EXCERPTED DATA:
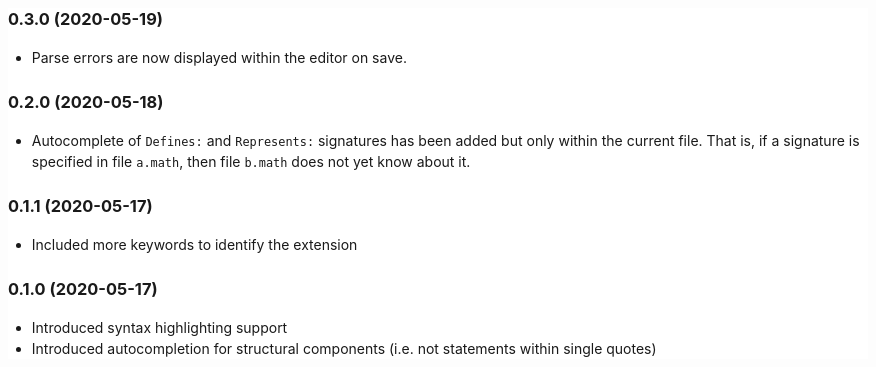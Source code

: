 ### 0.3.0 (2020-05-19)
- Parse errors are now displayed within the editor on save.

### 0.2.0 (2020-05-18)
- Autocomplete of `Defines:` and `Represents:` signatures has been added but only within the current file.  That is, if a signature is specified in file `a.math`, then file `b.math` does not yet know about it.

### 0.1.1 (2020-05-17)
- Included more keywords to identify the extension

### 0.1.0 (2020-05-17)
- Introduced syntax highlighting support
- Introduced autocompletion for structural components (i.e. not statements within single quotes)

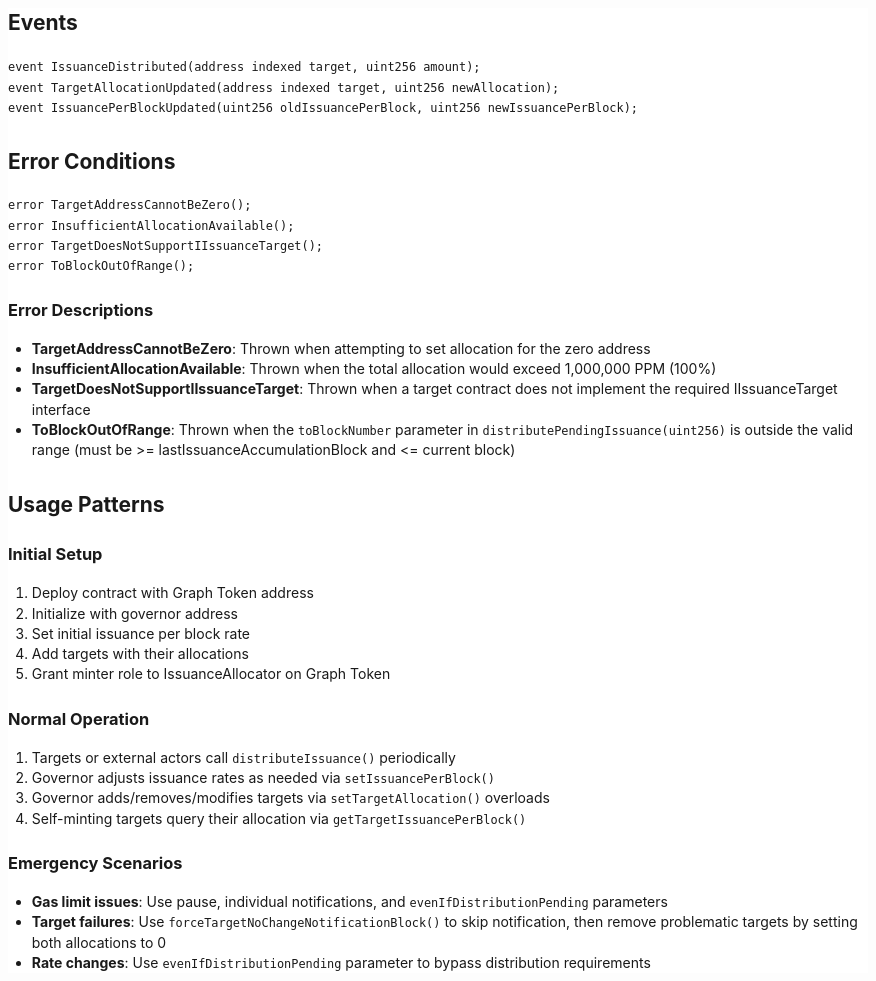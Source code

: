 ## Events

```solidity
event IssuanceDistributed(address indexed target, uint256 amount);
event TargetAllocationUpdated(address indexed target, uint256 newAllocation);
event IssuancePerBlockUpdated(uint256 oldIssuancePerBlock, uint256 newIssuancePerBlock);
```

## Error Conditions

```solidity
error TargetAddressCannotBeZero();
error InsufficientAllocationAvailable();
error TargetDoesNotSupportIIssuanceTarget();
error ToBlockOutOfRange();
```

### Error Descriptions

- **TargetAddressCannotBeZero**: Thrown when attempting to set allocation for the zero address
- **InsufficientAllocationAvailable**: Thrown when the total allocation would exceed 1,000,000 PPM (100%)
- **TargetDoesNotSupportIIssuanceTarget**: Thrown when a target contract does not implement the required IIssuanceTarget interface
- **ToBlockOutOfRange**: Thrown when the `toBlockNumber` parameter in `distributePendingIssuance(uint256)` is outside the valid range (must be >= lastIssuanceAccumulationBlock and <= current block)

## Usage Patterns

### Initial Setup

1. Deploy contract with Graph Token address
2. Initialize with governor address
3. Set initial issuance per block rate
4. Add targets with their allocations
5. Grant minter role to IssuanceAllocator on Graph Token

### Normal Operation

1. Targets or external actors call `distributeIssuance()` periodically
2. Governor adjusts issuance rates as needed via `setIssuancePerBlock()`
3. Governor adds/removes/modifies targets via `setTargetAllocation()` overloads
4. Self-minting targets query their allocation via `getTargetIssuancePerBlock()`

### Emergency Scenarios

- **Gas limit issues**: Use pause, individual notifications, and `evenIfDistributionPending` parameters
- **Target failures**: Use `forceTargetNoChangeNotificationBlock()` to skip notification, then remove problematic targets by setting both allocations to 0
- **Rate changes**: Use `evenIfDistributionPending` parameter to bypass distribution requirements
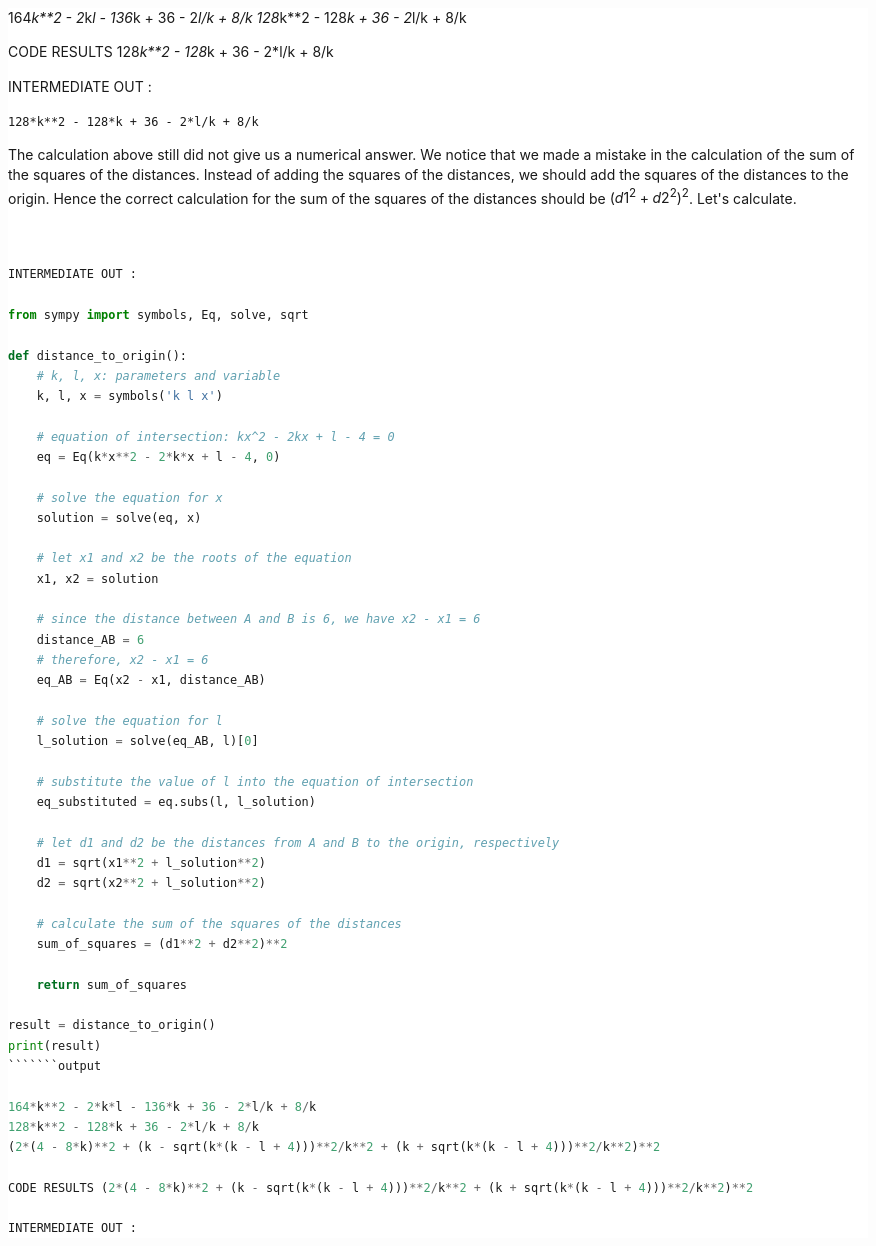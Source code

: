 164*k**2 - 2*k*l - 136*k + 36 - 2*l/k + 8/k
128*k**2 - 128*k + 36 - 2*l/k + 8/k

CODE RESULTS 128*k**2 - 128*k + 36 - 2*l/k + 8/k

INTERMEDIATE OUT :
```output
128*k**2 - 128*k + 36 - 2*l/k + 8/k
```
The calculation above still did not give us a numerical answer. We notice that we made a mistake in the calculation of the sum of the squares of the distances. Instead of adding the squares of the distances, we should add the squares of the distances to the origin. Hence the correct calculation for the sum of the squares of the distances should be $(d1^2 + d2^2)^2$. Let's calculate.

```python


INTERMEDIATE OUT :

from sympy import symbols, Eq, solve, sqrt

def distance_to_origin():
    # k, l, x: parameters and variable
    k, l, x = symbols('k l x')

    # equation of intersection: kx^2 - 2kx + l - 4 = 0
    eq = Eq(k*x**2 - 2*k*x + l - 4, 0)

    # solve the equation for x
    solution = solve(eq, x)

    # let x1 and x2 be the roots of the equation
    x1, x2 = solution

    # since the distance between A and B is 6, we have x2 - x1 = 6
    distance_AB = 6
    # therefore, x2 - x1 = 6
    eq_AB = Eq(x2 - x1, distance_AB)

    # solve the equation for l
    l_solution = solve(eq_AB, l)[0]

    # substitute the value of l into the equation of intersection
    eq_substituted = eq.subs(l, l_solution)

    # let d1 and d2 be the distances from A and B to the origin, respectively
    d1 = sqrt(x1**2 + l_solution**2)
    d2 = sqrt(x2**2 + l_solution**2)

    # calculate the sum of the squares of the distances
    sum_of_squares = (d1**2 + d2**2)**2

    return sum_of_squares

result = distance_to_origin()
print(result)
```````output

164*k**2 - 2*k*l - 136*k + 36 - 2*l/k + 8/k
128*k**2 - 128*k + 36 - 2*l/k + 8/k
(2*(4 - 8*k)**2 + (k - sqrt(k*(k - l + 4)))**2/k**2 + (k + sqrt(k*(k - l + 4)))**2/k**2)**2

CODE RESULTS (2*(4 - 8*k)**2 + (k - sqrt(k*(k - l + 4)))**2/k**2 + (k + sqrt(k*(k - l + 4)))**2/k**2)**2

INTERMEDIATE OUT :
```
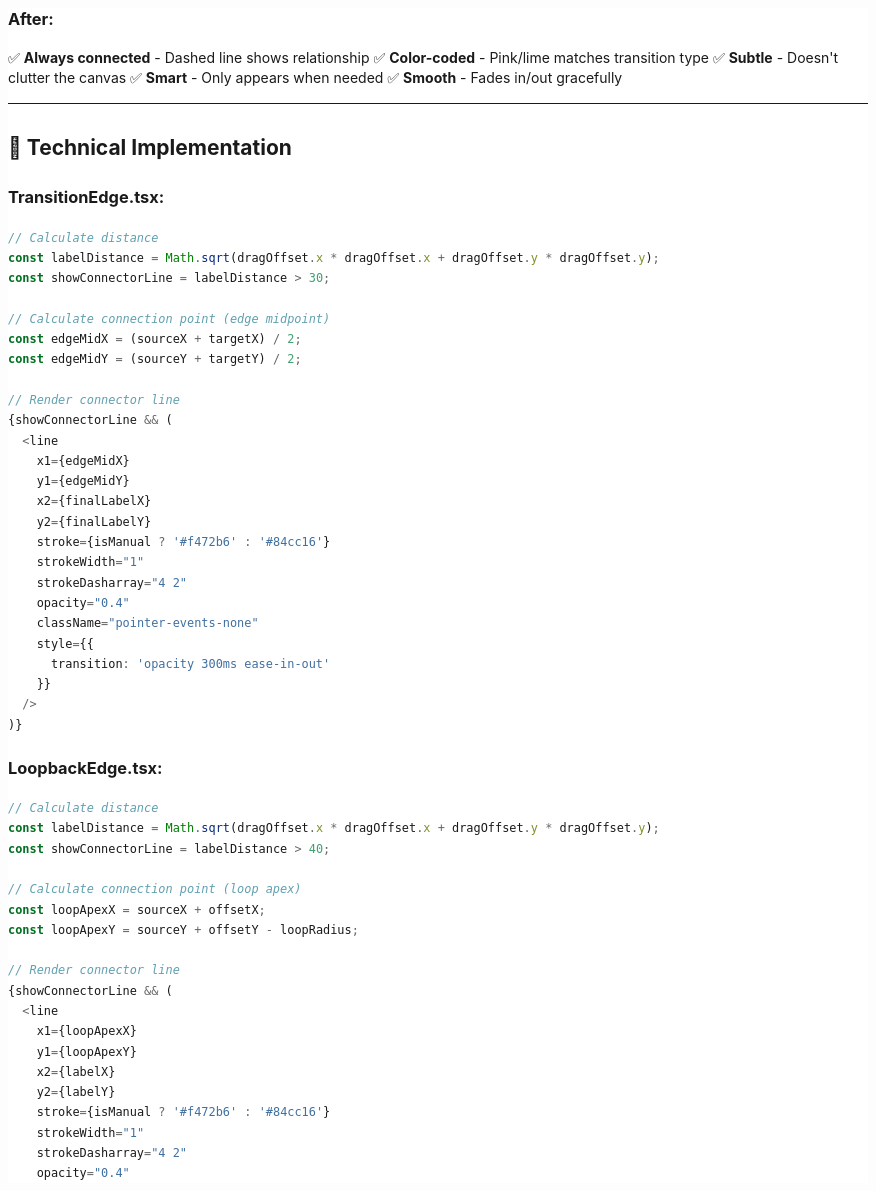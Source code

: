 ### **After:**
✅ **Always connected** - Dashed line shows relationship
✅ **Color-coded** - Pink/lime matches transition type
✅ **Subtle** - Doesn't clutter the canvas
✅ **Smart** - Only appears when needed
✅ **Smooth** - Fades in/out gracefully

---

## 🔧 **Technical Implementation**

### **TransitionEdge.tsx:**

```typescript
// Calculate distance
const labelDistance = Math.sqrt(dragOffset.x * dragOffset.x + dragOffset.y * dragOffset.y);
const showConnectorLine = labelDistance > 30;

// Calculate connection point (edge midpoint)
const edgeMidX = (sourceX + targetX) / 2;
const edgeMidY = (sourceY + targetY) / 2;

// Render connector line
{showConnectorLine && (
  <line
    x1={edgeMidX}
    y1={edgeMidY}
    x2={finalLabelX}
    y2={finalLabelY}
    stroke={isManual ? '#f472b6' : '#84cc16'}
    strokeWidth="1"
    strokeDasharray="4 2"
    opacity="0.4"
    className="pointer-events-none"
    style={{
      transition: 'opacity 300ms ease-in-out'
    }}
  />
)}
```

### **LoopbackEdge.tsx:**

```typescript
// Calculate distance
const labelDistance = Math.sqrt(dragOffset.x * dragOffset.x + dragOffset.y * dragOffset.y);
const showConnectorLine = labelDistance > 40;

// Calculate connection point (loop apex)
const loopApexX = sourceX + offsetX;
const loopApexY = sourceY + offsetY - loopRadius;

// Render connector line
{showConnectorLine && (
  <line
    x1={loopApexX}
    y1={loopApexY}
    x2={labelX}
    y2={labelY}
    stroke={isManual ? '#f472b6' : '#84cc16'}
    strokeWidth="1"
    strokeDasharray="4 2"
    opacity="0.4"
```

WORK ORDER: Search the entries for the word "sourceX" and gather every line where it appears.

RESPONSE FOR THIS EXERCISE:
const edgeMidX = (sourceX + targetX) / 2;
const loopApexX = sourceX + offsetX;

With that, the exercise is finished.